Jane Green’s depiction of Nantucket life and the surrounding history is a fine backdrop from which to tell the tale of Nan Powell. Nan is the 65 year old year-round resident of the famed island. Years ago, Nan was left a young widow after her husband, Everett, committed suicide and in his wake, left a load of gambling debts that rendered her and their young son, Michael, in dire financial straits. The solution came when Nan decided to sell off some of the prized property at Windermere and keep only the main house and a few acres for herself and her son.

Many years pass, fairly uneventfully, although Nan has become the town’s eccentric – you see she helps herself to other people’s hydrangeas, swims naked in their swimming pools when no one’s around and while everyone in town knows Nan, no one really “knows” her. So it seems as though Nan finds herself, once again, under some financial difficulties when she discovers that the “hedge funds” that her financial portfolio have consisted of have not performed well and it seems that she may be broke and that Nan may finally be forced to sell her beloved Windermere.

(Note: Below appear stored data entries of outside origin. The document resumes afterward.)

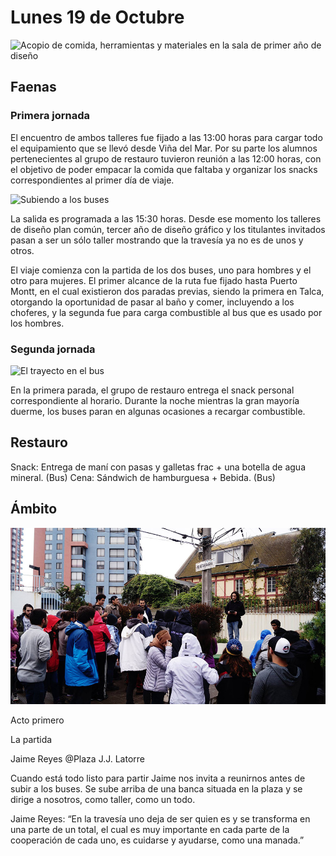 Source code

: # Lunes 19 de Octubre

![Acopio de comida, herramientas y materiales en la sala de primer año de diseño](img/faenas/IMG_8499.JPG)

## Faenas

### Primera jornada

El encuentro de ambos talleres fue fijado a las 13:00 horas para cargar todo el equipamiento que se llevó desde Viña del Mar. Por su parte los alumnos pertenecientes al grupo de restauro tuvieron reunión a las 12:00 horas, con el objetivo de poder empacar la comida que faltaba y organizar los snacks correspondientes al primer día de viaje.

![Subiendo a los buses](img/ruta/887446_10208092052399658_2179600479790553435_o.jpg)

La salida es programada a las 15:30 horas. Desde ese momento los talleres de diseño plan común, tercer año de diseño gráfico y los titulantes invitados pasan a ser un sólo taller mostrando que la travesía ya no es de unos y otros.

El viaje comienza con la partida de los dos buses, uno para hombres y el otro para mujeres. El primer alcance de la ruta fue fijado hasta Puerto Montt, en el cual existieron dos paradas previas, siendo la primera en Talca, otorgando la oportunidad de pasar al baño y comer, incluyendo a los choferes, y la segunda fue para carga combustible al bus que es usado por los hombres.


### Segunda jornada

![El trayecto en el bus](img/ruta/12195780_10207505701782718_1252192893006005586_n.jpg)

En la primera parada, el grupo de restauro entrega el snack personal correspondiente al horario. 
Durante la noche mientras la gran mayoría duerme, los buses paran en algunas ocasiones a recargar combustible.


## Restauro

Snack: Entrega de maní con pasas y  galletas frac + una botella de agua mineral. (Bus)
Cena: Sándwich de hamburguesa + Bebida. (Bus)


## Ámbito

![Primer acto, salida de la escuela, todos somos un mismo taller](i/fotos/Partida-jaime-reyes01.jpg)

Acto primero

La partida

Jaime Reyes @Plaza J.J. Latorre

Cuando está todo listo para partir Jaime nos invita a reunirnos antes de subir a los buses. Se sube arriba de una banca situada en la plaza y se dirige a nosotros, como taller, como un todo. 

Jaime Reyes:
“En la travesía uno deja de ser quien es y se transforma en una parte de un total, el cual es muy importante en cada parte de la cooperación de cada uno, es cuidarse y ayudarse, como una manada.”




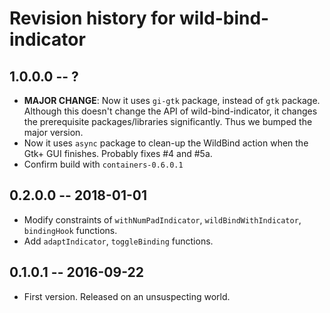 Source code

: # Revision history for wild-bind-indicator

## 1.0.0.0  -- ?

* **MAJOR CHANGE**: Now it uses `gi-gtk` package, instead of `gtk` package.
  Although this doesn't change the API of wild-bind-indicator, it changes the prerequisite packages/libraries significantly.
  Thus we bumped the major version.
* Now it uses `async` package to clean-up the WildBind action when the Gtk+ GUI finishes. Probably fixes #4 and #5a.
* Confirm build with `containers-0.6.0.1`

## 0.2.0.0  -- 2018-01-01

* Modify constraints of `withNumPadIndicator`, `wildBindWithIndicator`, `bindingHook` functions.
* Add `adaptIndicator`, `toggleBinding` functions.

## 0.1.0.1  -- 2016-09-22

* First version. Released on an unsuspecting world.
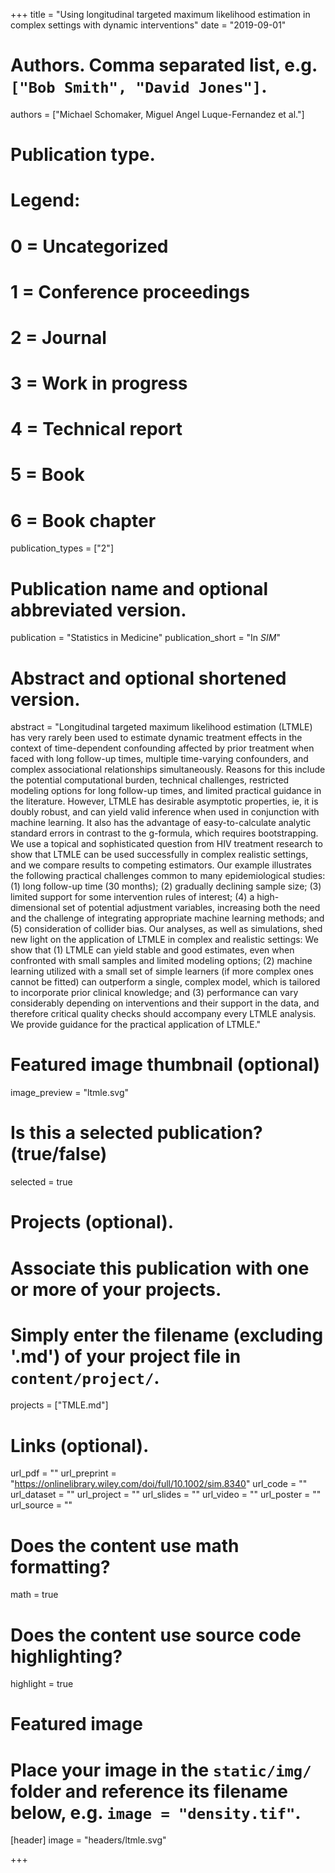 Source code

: +++
title = "Using longitudinal targeted maximum likelihood estimation in complex settings with dynamic interventions"
date = "2019-09-01"

# Authors. Comma separated list, e.g. `["Bob Smith", "David Jones"]`.
authors = ["Michael Schomaker, Miguel Angel Luque-Fernandez et al."]

# Publication type.
# Legend:
# 0 = Uncategorized
# 1 = Conference proceedings
# 2 = Journal
# 3 = Work in progress
# 4 = Technical report
# 5 = Book
# 6 = Book chapter
publication_types = ["2"]

# Publication name and optional abbreviated version.
publication = "Statistics in Medicine"
publication_short = "In *SIM*"

# Abstract and optional shortened version.
abstract = "Longitudinal targeted maximum likelihood estimation (LTMLE) has very rarely been used to estimate dynamic treatment effects in the context of time-dependent confounding affected by prior treatment when faced with long follow-up times, multiple time-varying confounders, and complex associational relationships simultaneously. Reasons for this include the potential computational burden, technical challenges, restricted modeling options for long follow-up times, and limited practical guidance in the literature. However, LTMLE has desirable asymptotic properties, ie, it is doubly robust, and can yield valid inference when used in conjunction with machine learning. It also has the advantage of easy-to-calculate analytic standard errors in contrast to the g-formula, which requires bootstrapping. We use a topical and sophisticated question from HIV treatment research to show that LTMLE can be used successfully in complex realistic settings, and we compare results to competing estimators. Our example illustrates the following practical challenges common to many epidemiological studies: (1) long follow-up time (30 months); (2) gradually declining sample size; (3) limited support for some intervention rules of interest; (4) a high-dimensional set of potential adjustment variables, increasing both the need and the challenge of integrating appropriate machine learning methods; and (5) consideration of collider bias. Our analyses, as well as simulations, shed new light on the application of LTMLE in complex and realistic settings: We show that (1) LTMLE can yield stable and good estimates, even when confronted with small samples and limited modeling options; (2) machine learning utilized with a small set of simple learners (if more complex ones cannot be fitted) can outperform a single, complex model, which is tailored to incorporate prior clinical knowledge; and (3) performance can vary considerably depending on interventions and their support in the data, and therefore critical quality checks should accompany every LTMLE analysis. We provide guidance for the practical application of LTMLE."

# Featured image thumbnail (optional)
image_preview = "ltmle.svg"

# Is this a selected publication? (true/false)
selected = true

# Projects (optional).
#   Associate this publication with one or more of your projects.
#   Simply enter the filename (excluding '.md') of your project file in `content/project/`.
 projects = ["TMLE.md"]

# Links (optional).
url_pdf = ""
url_preprint = "https://onlinelibrary.wiley.com/doi/full/10.1002/sim.8340"
url_code = ""
url_dataset = ""
url_project = ""
url_slides = ""
url_video = ""
url_poster = ""
url_source = ""

# Does the content use math formatting?
math = true

# Does the content use source code highlighting?
highlight = true

# Featured image
# Place your image in the `static/img/` folder and reference its filename below, e.g. `image = "density.tif"`.
[header]
image = "headers/ltmle.svg"

+++


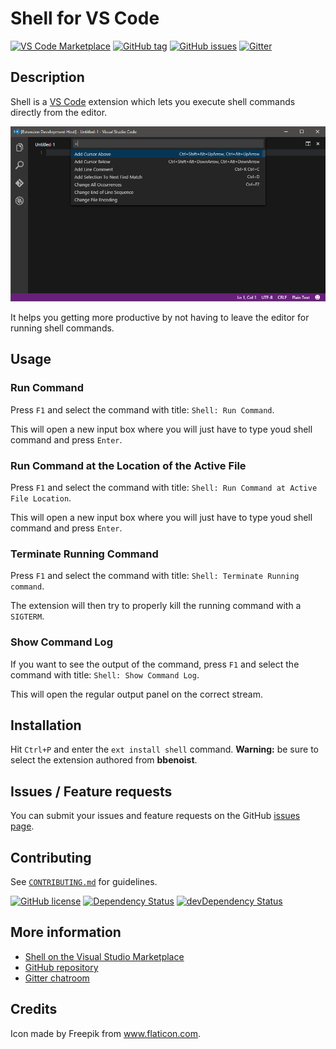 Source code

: # Shell for VS Code

[![VS Code Marketplace](https://img.shields.io/badge/vscode-bbenoist.shell-blue.svg)][marketplace] [![GitHub tag](https://img.shields.io/github/tag/bbenoist/vscode-shell.svg)][gh-repo] [![GitHub issues](https://img.shields.io/github/issues/bbenoist/vscode-shell.svg)][issues] [![Gitter](https://badges.gitter.im/bbenoist/vscode-shell.svg)][gitter]

## Description

Shell is a [VS Code][vscode] extension which lets you execute shell commands directly from the editor.

![Example](images/example.gif)

It helps you getting more productive by not having to leave the editor for running shell commands.

## Usage
### Run Command
Press `F1` and select the command with title: `Shell: Run Command`.

This will open a new input box where you will just have to type youd shell command and press `Enter`.

### Run Command at the Location of the Active File
Press `F1` and select the command with title: `Shell: Run Command at Active File Location`.

This will open a new input box where you will just have to type youd shell command and press `Enter`.

### Terminate Running Command
Press `F1` and select the command with title: `Shell: Terminate Running command`.

The extension will then try to properly kill the running command with a `SIGTERM`.

### Show Command Log
If you want to see the output of the command, press `F1` and select the command with title: `Shell: Show Command Log`.

This will open the regular output panel on the correct stream.

## Installation
Hit `Ctrl+P` and enter the `ext install shell` command. **Warning:** be sure to select the extension authored from **bbenoist**.

## Issues / Feature requests
You can submit your issues and feature requests on the GitHub [issues page][issues].

## Contributing

See [`CONTRIBUTING.md`][contributing-md] for guidelines.

[![GitHub license](https://img.shields.io/badge/license-MIT-blue.svg)][license] [![Dependency Status](https://david-dm.org/bbenoist/vscode-shell.svg)][npm-dependencies] [![devDependency Status](https://david-dm.org/bbenoist/vscode-shell/dev-status.svg)][npm-devdependencies]

## More information
* [Shell on the Visual Studio Marketplace][marketplace]
* [GitHub repository][gh-repo]
* [Gitter chatroom][gitter]

## Credits
Icon made by Freepik from www.flaticon.com.

[marketplace]: https://marketplace.visualstudio.com/items/bbenoist.Shell
[gh-repo]: https://github.com/bbenoist/vscode-shell
[issues]: https://github.com/bbenoist/vscode-shell/issues/
[gitter]: https://gitter.im/bbenoist/vscode-shell
[npm-dependencies]: https://david-dm.org/bbenoist/vscode-shell
[npm-devdependencies]: https://david-dm.org/bbenoist/vscode-shell#info=devDependencies
[contributing-md]: https://github.com/bbenoist/vscode-shell/tree/master/CONTRIBUTING.md
[license]: https://raw.githubusercontent.com/bbenoist/vscode-shell/master/LICENSE
[vscode]: https://code.visualstudio.com/
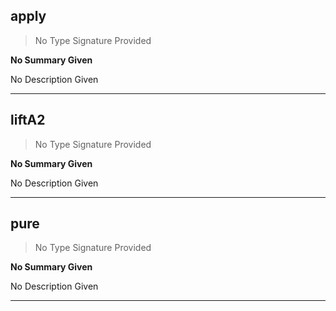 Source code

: 
## apply

> No Type Signature Provided

__No Summary Given__



No Description Given

---

## liftA2

> No Type Signature Provided

__No Summary Given__



No Description Given

---

## pure

> No Type Signature Provided

__No Summary Given__



No Description Given

---
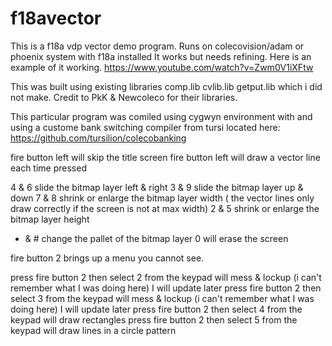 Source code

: # f18avector
This is a f18a vdp vector demo program. Runs on colecovision/adam or phoenix system with f18a installed
It works but needs refining. Here is an example of it working.
https://www.youtube.com/watch?v=Zwm0V1iXFtw

This was built using existing libraries comp.lib cvlib.lib getput.lib which i did not make.
Credit to PkK & Newcoleco for their libraries.

This particular program was comiled using cygwyn environment with and using a custome bank switching compiler from tursi located here:
https://github.com/tursilion/colecobanking


fire button left will skip the title screen
fire button left will draw a vector line each time pressed


4 & 6 slide the bitmap layer left & right
3 & 9 slide the bitmap layer up & down
7 & 8 shrink or enlarge the bitmap layer width   ( the vector lines only draw correctly if the screen is not at max width)
2 & 5 shrink or enlarge the bitmap layer height
* & # change the pallet of the bitmap layer
0 will erase the screen

fire button 2 brings up a menu you cannot see.

press fire button 2 then select 2 from the keypad will mess & lockup (i can't remember what I was doing here) I will update later
press fire button 2 then select 3 from the keypad will mess & lockup (i can't remember what I was doing here) I will update later
press fire button 2 then select 4 from the keypad will draw rectangles
press fire button 2 then select 5 from the keypad will draw lines in a circle pattern
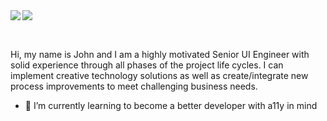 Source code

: <a href="https://github.com/anuraghazra/github-readme-stats">
  <img align="left" src="https://github-readme-stats.vercel.app/api?username=jrock2004&show_icons=true&theme=gruvbox" />
</a>
<a href="https://github.com/anuraghazra/convoychat">
  <img align="left" src="https://github-readme-stats.vercel.app/api/top-langs/?username=jrock2004&show_icons=true&theme=gruvbox" />
</a>

<br></br>

Hi, my name is John and I am a highly motivated Senior UI Engineer with solid experience through all phases of the project life cycles. I can implement creative technology solutions as well as create/integrate new process improvements to meet challenging business needs. 

- 🌱 I’m currently learning to become a better developer with a11y in mind

<!--
**jrock2004/jrock2004** is a ✨ _special_ ✨ repository because its `README.md` (this file) appears on your GitHub profile.

Here are some ideas to get you started:

- 🔭 I’m currently working on ...
- 🌱 I’m currently learning ...
- 👯 I’m looking to collaborate on ...
- 🤔 I’m looking for help with ...
- 💬 Ask me about ...
- 📫 How to reach me: ...
- 😄 Pronouns: ...
- ⚡ Fun fact: ...
-->
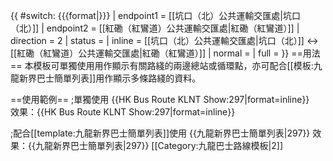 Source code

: {{ #switch: {{{format|}}}
  | endpoint1 = [[坑口（北）公共運輸交匯處|坑口（北）]]
  | endpoint2 = [[紅磡（紅鸞道）公共運輸交匯處|紅磡（紅鸞道）]]
  | direction = 2
  | status =
  | inline = [[坑口（北）公共運輸交匯處|坑口（北）]] ↔ [[紅磡（紅鸞道）公共運輸交匯處|紅磡（紅鸞道）]]
  | normal =
  | full =
}}<noinclude>
==用法==
本模板可單獨使用用作顯示有關路綫的兩邊總站或循環點，亦可配合[[模板:九龍新界巴士簡單列表]]用作顯示多條路綫的資料。

==使用範例==
;單獨使用
<nowiki>{{HK Bus Route KLNT Show:297|format=inline}}</nowiki><br>
效果：{{HK Bus Route KLNT Show:297|format=inline}}

;配合[[template:九龍新界巴士簡單列表]]使用
<nowiki>{{九龍新界巴士簡單列表|297}}</nowiki>
效果：{{九龍新界巴士簡單列表|297}}
[[Category:九龍巴士路線模板|2]]</noinclude> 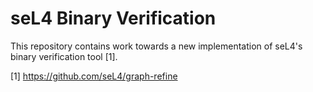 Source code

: # seL4 Binary Verification

This repository contains work towards a new implementation of seL4's binary verification tool [1].

[1] https://github.com/seL4/graph-refine
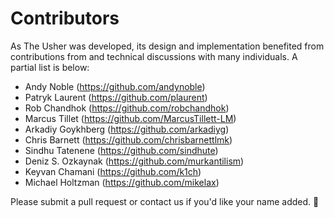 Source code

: # Contributors

As The Usher was developed, its design and implementation benefited from contributions from and technical discussions with many individuals.  A partial list is below:

* Andy Noble (https://github.com/andynoble)
* Patryk Laurent (https://github.com/plaurent)
* Rob Chandhok (https://github.com/robchandhok)
* Marcus Tillet (https://github.com/MarcusTillett-LM)
* Arkadiy Goykhberg (https://github.com/arkadiyg)
* Chris Barnett (https://github.com/chrisbarnettlmk)
* Sindhu Tatenene (https://github.com/sindhute)
* Deniz S. Ozkaynak (https://github.com/murkantilism)
* Keyvan Chamani (https://github.com/k1ch)
* Michael Holtzman (https://github.com/mikelax)

Please submit a pull request or contact us if you'd like your name added. 🚀
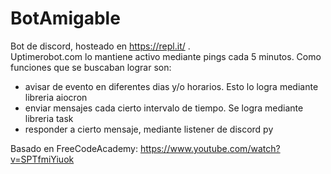 # BotAmigable
Bot de discord, hosteado en  https://repl.it/  .  
Uptimerobot.com lo mantiene activo mediante pings cada 5 minutos.
Como funciones que se buscaban lograr son:
- avisar de evento en diferentes dias y/o horarios. Esto lo logra mediante libreria aiocron 
- enviar mensajes cada cierto intervalo de tiempo. Se logra mediante libreria task
- responder a cierto mensaje, mediante listener de discord py

Basado en FreeCodeAcademy: https://www.youtube.com/watch?v=SPTfmiYiuok

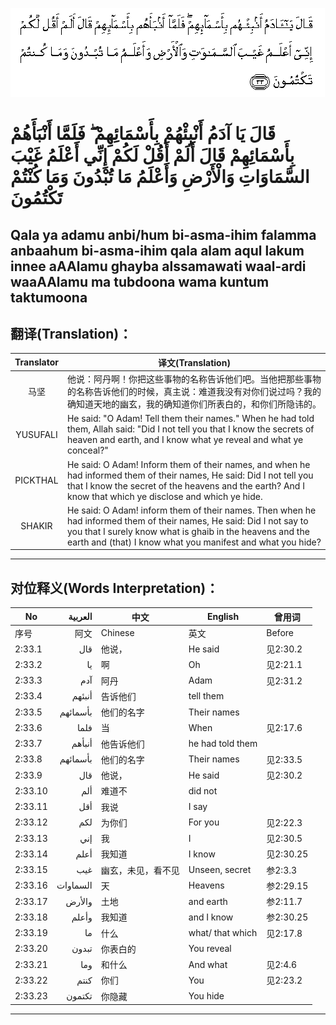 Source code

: ![002:033](images/002_033.gif)

#  قَالَ يَا آدَمُ أَنْبِئْهُمْ بِأَسْمَائِهِمْ ۖ فَلَمَّا أَنْبَأَهُمْ بِأَسْمَائِهِمْ قَالَ أَلَمْ أَقُلْ لَكُمْ إِنِّي أَعْلَمُ غَيْبَ السَّمَاوَاتِ وَالْأَرْضِ وَأَعْلَمُ مَا تُبْدُونَ وَمَا كُنْتُمْ تَكْتُمُونَ 

## Qala ya adamu anbi/hum bi-asma-ihim falamma anbaahum bi-asma-ihim qala alam aqul lakum innee aAAlamu ghayba alssamawati waal-ardi waaAAlamu ma tubdoona wama kuntum taktumoona

## 翻译(Translation)：

| Translator | 译文(Translation)                                            |
|:----------:| ------------------------------------------------------------ |
| 马坚       | 他说：阿丹啊！你把这些事物的名称告诉他们吧。当他把那些事物的名称告诉他们的时候，真主说：难道我没有对你们说过吗？我的确知道天地的幽玄，我的确知道你们所表白的，和你们所隐讳的。 |
| YUSUFALI   | He said: "O Adam! Tell them their names." When he had told them, Allah said: "Did I not tell you that I know the secrets of heaven and earth, and I know what ye reveal and what ye conceal?" |
| PICKTHAL   | He said: O Adam! Inform them of their names, and when he had informed them of their names, He said: Did I not tell you that I know the secret of the heavens and the earth? And I know that which ye disclose and which ye hide. |
| SHAKIR     | He said: O Adam! inform them of their names. Then when he had informed them of their names, He said: Did I not say to you that I surely know what is ghaib in the heavens and the earth and (that) I know what you manifest and what you hide? |

---

## 对位释义(Words Interpretation)：

| No      | العربية  | 中文               | English          | 曾用词    |
| ------- | --------:| ------------------ | ---------------- | --------- |
| 序号    | 阿文     | Chinese            | 英文             | Before    |
| 2:33.1  | قال      | 他说，             | He said          | 见2:30.2  |
| 2:33.2  | يا       | 啊                 | Oh               | 见2:21.1  |
| 2:33.3  | آدم      | 阿丹               | Adam             | 见2:31.2  |
| 2:33.4  | أنبئهم   | 告诉他们           | tell them        |           |
| 2:33.5  | بأسمائهم | 他们的名字         | Their names      |           |
| 2:33.6  | فلما     | 当                 | When             | 见2:17.6  |
| 2:33.7  | أنبأهم   | 他告诉他们         | he had told them |           |
| 2:33.8  | بأسمائهم | 他们的名字         | Their names      | 见2:33.5  |
| 2:33.9  | قال      | 他说，             | He said          | 见2:30.2  |
| 2:33.10 | ألم      | 难道不             | did not          |           |
| 2:33.11 | أقل      | 我说               | I say            |           |
| 2:33.12 | لكم      | 为你们             | For you          | 见2:22.3  |
| 2:33.13 | إني      | 我                 | I                | 见2:30.5  |
| 2:33.14 | أعلم     | 我知道             | I know           | 见2:30.25 |
| 2:33.15 | غيب      | 幽玄，未见，看不见 | Unseen, secret   | 参2:3.3   |
| 2:33.16 | السماوات | 天                 | Heavens          | 参2:29.15 |
| 2:33.17 | والأرض   | 土地               | and earth        | 参2:11.7  |
| 2:33.18 | وأعلم    | 我知道             | and I know       | 参2:30.25 |
| 2:33.19 | ما       | 什么               | what/ that which | 见2:17.8  |
| 2:33.20 | تبدون    | 你表白的           | You reveal       |           |
| 2:33.21 | وما      | 和什么             | And what         | 见2:4.6   |
| 2:33.22 | كنتم     | 你们               | You              | 见2:23.2  |
| 2:33.23 | تكتمون   | 你隐藏             | You hide         |           |

---
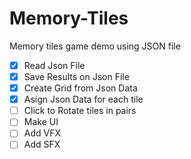 # Memory-Tiles
Memory tiles game demo using JSON file

- [x] Read Json File
- [x] Save Results on Json File
- [x] Create Grid from Json Data
- [x] Asign Json Data for each tile
- [ ] Click to Rotate tiles in pairs
- [ ] Make UI
- [ ] Add VFX
- [ ] Add SFX
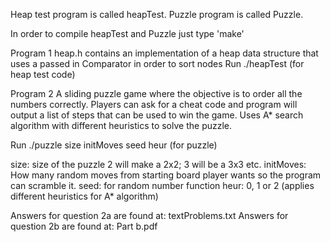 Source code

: Heap test program is called heapTest.
Puzzle program is called Puzzle.

In order to compile heapTest and Puzzle just type 'make'

Program 1
heap.h contains an implementation of a heap data structure that uses a passed in Comparator in order to sort nodes
Run ./heapTest (for heap test code)

Program 2
A sliding puzzle game where the objective is to order all the numbers correctly. Players can ask for a cheat code and program will output a list of steps that can be used to win the game.
Uses A* search algorithm with different heuristics to solve the puzzle.

Run ./puzzle size initMoves seed heur (for puzzle)

size: size of the puzzle 2 will make a 2x2; 3 will be a 3x3 etc.
initMoves: How many random moves from starting board player wants so the program can scramble it.
seed: for random number function
heur: 0, 1 or 2 (applies different heuristics for A* algorithm)


Answers for question 2a are found at: textProblems.txt
Answers for question 2b are found at: Part b.pdf



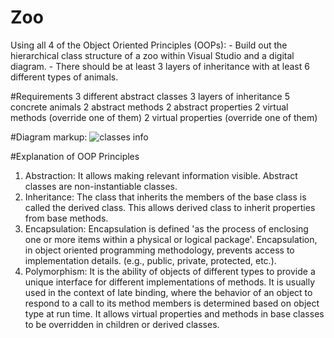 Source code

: # Zoo
Using all 4 of the Object Oriented Principles (OOPs): - Build out the hierarchical class structure of a zoo within Visual Studio and a digital diagram. - There should be at least 3 layers of inheritance with at least 6 different types of animals.

#Requirements
3 different abstract classes
3 layers of inheritance
5 concrete animals
2 abstract methods
2 abstract properties
2 virtual methods (override one of them)
2 virtual properties (override one of them)

#Diagram
markup: ![classes info](../Assets/zoo.JPG)

#Explanation of OOP Principles
1. Abstraction: It allows making relevant information visible. Abstract classes are non-instantiable classes.
2. Inheritance: The class that inherits the members of the base class is called the derived class. This allows derived class to inherit properties from base methods.
3. Encapsulation: Encapsulation is defined 'as the process of enclosing one or more items within a physical or logical package'. Encapsulation, in object oriented programming methodology, prevents access to implementation details. (e.g., public, private, protected, etc.).
4. Polymorphism: It is the ability of objects of different types to provide a unique interface for different implementations of methods. It is usually used in the context of late binding, where the behavior of an object to respond to a call to its method members is determined based on object type at run time. It  allows virtual properties and methods in base classes to be overridden in children or derived classes.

Eventually, she comes along a solution that will not only help her financial situation, but also breathe life into Windermere again. When Nan was a young wife, this home was the backdrop of many parties and a main fixture in the social hey-day of that era. Through the years, she has found that not only has it been difficult to maintain Windermere esthetically, but time has also drained the home’s spirit. After an unsuccessful attempt to sell the home’s much loved, but also uncared for furniture, she decides to rent rooms and turn Windermere into a summer boarding house.

After reviewing answers to her ad, she decides to rent to Daniel, who is on the run from a marriage that he no longer understands, but afraid to pull away from the daughters he loves dearly. Recently divorced Daff finds that she suddenly has a free summer to roam Nantucket’s beaches and old shops, while her teenage daughter spends some time with her father. Nan’s son Michael also returns to Nantucket that summer, fleeing from a misguided romance with his boss’s wife and he hopes to answer some questions about his choices in the affairs of love.

Although brought together for different reasons, the residents find themselves getting to know each other and reveal a few secrets among them. Along the way, they receive visitors – Dan welcomes his daughters and his ex and answers some questions about his marriage. Michael gets a visitor from back home and learns that it’s not that easy to just walk away – sometimes your troubles can follow you. Even Nan gets a an unexpected visit from someone from her past and the answers to deeply hidden secrets evolve and threaten to destroy everything that Nan has worked so hard to sustain.

I think that I was expecting something light, more chick-lit in nature and I found that it took me a while to get into this story. As I continued to read this novel, I began to catch wind of Green’s style - her use of words that create a picture in the mind of the reader – and realized that this story winds much deeper and entertains at a much higher level than I was originally expecting. I think that this was an enjoyable story and gives an insider’s view to summer life in Nantucket.